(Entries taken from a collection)
══════

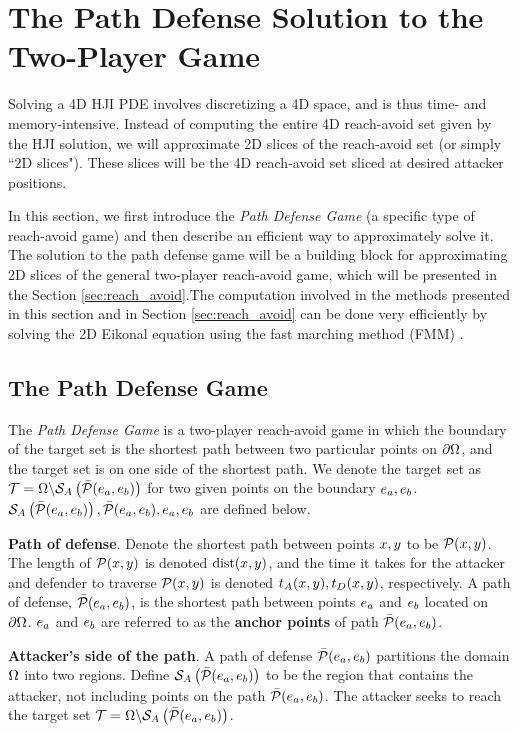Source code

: \section{The Path Defense Solution to the Two-Player Game}
\label{sec:path_defense}
Solving a 4D HJI PDE involves discretizing a 4D space, and is thus time- and memory-intensive. Instead of computing the entire 4D reach-avoid set given by the HJI solution, we will approximate 2D slices of the reach-avoid set (or simply ``2D slices"). These slices will be the 4D reach-avoid set sliced at desired attacker positions.  

In this section, we first introduce the \textit{Path Defense Game} (a specific type of reach-avoid game) and then describe an efficient way to approximately solve it. The solution to the path defense game will be a building block for approximating 2D slices of the general two-player reach-avoid game, which will be presented in the Section \ref{sec:reach_avoid}.The computation involved in the methods presented in this section and in Section \ref{sec:reach_avoid} can be done very efficiently by solving the 2D Eikonal equation using the fast marching method (FMM) \cite{Sethian1996}.

\subsection{The Path Defense Game}
The \textit{Path Defense Game} is a two-player reach-avoid game in which the boundary of the target set is the shortest path between two particular points on $\partial\Omega$, and the target set is on one side of the shortest path. We denote the target set as $\mathcal{T}=\Omega\backslash\mathcal{S}_A\left(\bar{\mathcal{P}}(e_a,e_b)\right)$ for two given points on the boundary $e_a,e_b$. $\mathcal{S}_A\left(\bar{\mathcal{P}}(e_a,e_b)\right),\bar{\mathcal{P}}(e_a,e_b),e_a,e_b$ are defined below. 

\begin{defn} %
\textbf{Path of defense}. Denote the shortest path between points $x,y$ to be $\mathcal{P}(x,y)$. The length of $\mathcal{P}(x,y)$ is denoted $\text{dist}(x,y)$, and the time it takes for the attacker and defender to traverse $\mathcal{P}(x,y)$ is denoted $t_A(x, y),t_D(x,y)$, respectively. A path of defense, $\bar{\mathcal{P}}(e_a,e_b)$, is the shortest path between points $e_a$ and $e_b$ located on $\partial\Omega$. $e_a$ and $e_b$ are referred to as the \textbf{anchor points} of path $\bar{\mathcal{P}}(e_a,e_b)$. 
\end{defn}

\begin{defn} %
\textbf{Attacker's side of the path}. A path of defense $\bar{\mathcal{P}}(e_a,e_b)$ partitions the domain $\Omega$ into two regions. Define $\mathcal{S}_A\left(\bar{\mathcal{P}}(e_a,e_b)\right)$ to be the region that contains the attacker, not including points on the path $\bar{\mathcal{P}}(e_a,e_b)$. The attacker seeks to reach the target set $\mathcal{T}=\Omega\backslash\mathcal{S}_A\left(\bar{\mathcal{P}}(e_a,e_b)\right)$.
\end{defn}

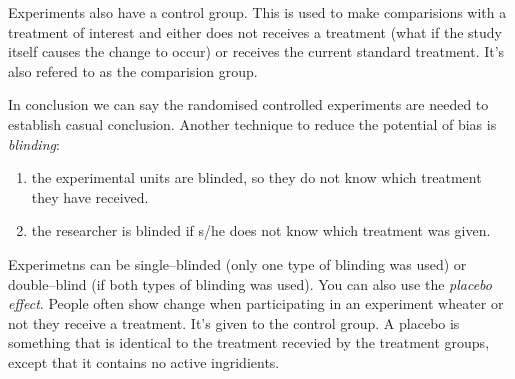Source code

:Experiments also have a control group. This is used to make comparisions with a
treatment of interest and either does not receives a treatment (what if the
study itself causes the change to occur) or receives the current standard
treatment. It's also refered to as the comparision group.

In conclusion we can say the randomised controlled experiments are needed to
establish casual conclusion. Another technique to reduce the potential of bias
is \emph{blinding}: 
\begin{enumerate}
  \item the experimental units are blinded, so they do not know which treatment
  they have received.
  \item the researcher is blinded if s/he does not know which treatment was
  given.
\end{enumerate}

Experimetns can be single--blinded (only one type of blinding was used) or
double--blind (if both types of blinding was used). You can also use the
\emph{placebo effect}. People often show change when participating in an
experiment wheater or not they receive a treatment. It's given to the control
group. A placebo is something that is identical to the treatment recevied by the
treatment groups, except that it contains no active ingridients.
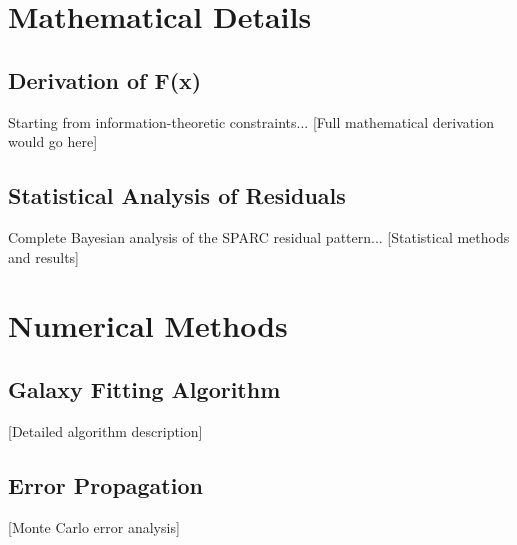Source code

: \documentclass[12pt,a4paper]{article}
\begin{document}
\begin{appendices}

\section{Mathematical Details}

\subsection{Derivation of F(x)}

Starting from information-theoretic constraints...
[Full mathematical derivation would go here]

\subsection{Statistical Analysis of Residuals}

Complete Bayesian analysis of the SPARC residual pattern...
[Statistical methods and results]

\section{Numerical Methods}

\subsection{Galaxy Fitting Algorithm}

[Detailed algorithm description]

\subsection{Error Propagation}

[Monte Carlo error analysis]

\end{appendices}
\end{document}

══════

[WHAT NEEDS TO BE DONE] Could the lines above be copied out exactly, with no image carried over?

[EXPECTED ANSWER]
Source code

: \section{The Path Defense Solution to the Two-Player Game}
\label{sec:path_defense}
Solving a 4D HJI PDE involves discretizing a 4D space, and is thus time- and memory-intensive. Instead of computing the entire 4D reach-avoid set given by the HJI solution, we will approximate 2D slices of the reach-avoid set (or simply ``2D slices"). These slices will be the 4D reach-avoid set sliced at desired attacker positions.  

In this section, we first introduce the \textit{Path Defense Game} (a specific type of reach-avoid game) and then describe an efficient way to approximately solve it. The solution to the path defense game will be a building block for approximating 2D slices of the general two-player reach-avoid game, which will be presented in the Section \ref{sec:reach_avoid}.The computation involved in the methods presented in this section and in Section \ref{sec:reach_avoid} can be done very efficiently by solving the 2D Eikonal equation using the fast marching method (FMM) \cite{Sethian1996}.

\subsection{The Path Defense Game}
The \textit{Path Defense Game} is a two-player reach-avoid game in which the boundary of the target set is the shortest path between two particular points on $\partial\Omega$, and the target set is on one side of the shortest path. We denote the target set as $\mathcal{T}=\Omega\backslash\mathcal{S}_A\left(\bar{\mathcal{P}}(e_a,e_b)\right)$ for two given points on the boundary $e_a,e_b$. $\mathcal{S}_A\left(\bar{\mathcal{P}}(e_a,e_b)\right),\bar{\mathcal{P}}(e_a,e_b),e_a,e_b$ are defined below. 

\begin{defn} %
\textbf{Path of defense}. Denote the shortest path between points $x,y$ to be $\mathcal{P}(x,y)$. The length of $\mathcal{P}(x,y)$ is denoted $\text{dist}(x,y)$, and the time it takes for the attacker and defender to traverse $\mathcal{P}(x,y)$ is denoted $t_A(x, y),t_D(x,y)$, respectively. A path of defense, $\bar{\mathcal{P}}(e_a,e_b)$, is the shortest path between points $e_a$ and $e_b$ located on $\partial\Omega$. $e_a$ and $e_b$ are referred to as the \textbf{anchor points} of path $\bar{\mathcal{P}}(e_a,e_b)$. 
\end{defn}

\begin{defn} %
\textbf{Attacker's side of the path}. A path of defense $\bar{\mathcal{P}}(e_a,e_b)$ partitions the domain $\Omega$ into two regions. Define $\mathcal{S}_A\left(\bar{\mathcal{P}}(e_a,e_b)\right)$ to be the region that contains the attacker, not including points on the path $\bar{\mathcal{P}}(e_a,e_b)$. The attacker seeks to reach the target set $\mathcal{T}=\Omega\backslash\mathcal{S}_A\left(\bar{\mathcal{P}}(e_a,e_b)\right)$.
\end{defn}

Source code

:Experiments also have a control group. This is used to make comparisions with a
treatment of interest and either does not receives a treatment (what if the
study itself causes the change to occur) or receives the current standard
treatment. It's also refered to as the comparision group.

In conclusion we can say the randomised controlled experiments are needed to
establish casual conclusion. Another technique to reduce the potential of bias
is \emph{blinding}: 
\begin{enumerate}
  \item the experimental units are blinded, so they do not know which treatment
  they have received.
  \item the researcher is blinded if s/he does not know which treatment was
  given.
\end{enumerate}

Experimetns can be single--blinded (only one type of blinding was used) or
double--blind (if both types of blinding was used). You can also use the
\emph{placebo effect}. People often show change when participating in an
experiment wheater or not they receive a treatment. It's given to the control
group. A placebo is something that is identical to the treatment recevied by the
treatment groups, except that it contains no active ingridients.
Source code

: \documentclass[12pt,a4paper]{article}
\begin{document}
\begin{appendices}

\section{Mathematical Details}

\subsection{Derivation of F(x)}

Starting from information-theoretic constraints...
[Full mathematical derivation would go here]

\subsection{Statistical Analysis of Residuals}

Complete Bayesian analysis of the SPARC residual pattern...
[Statistical methods and results]

\section{Numerical Methods}

\subsection{Galaxy Fitting Algorithm}

[Detailed algorithm description]

\subsection{Error Propagation}

[Monte Carlo error analysis]

\end{appendices}
\end{document}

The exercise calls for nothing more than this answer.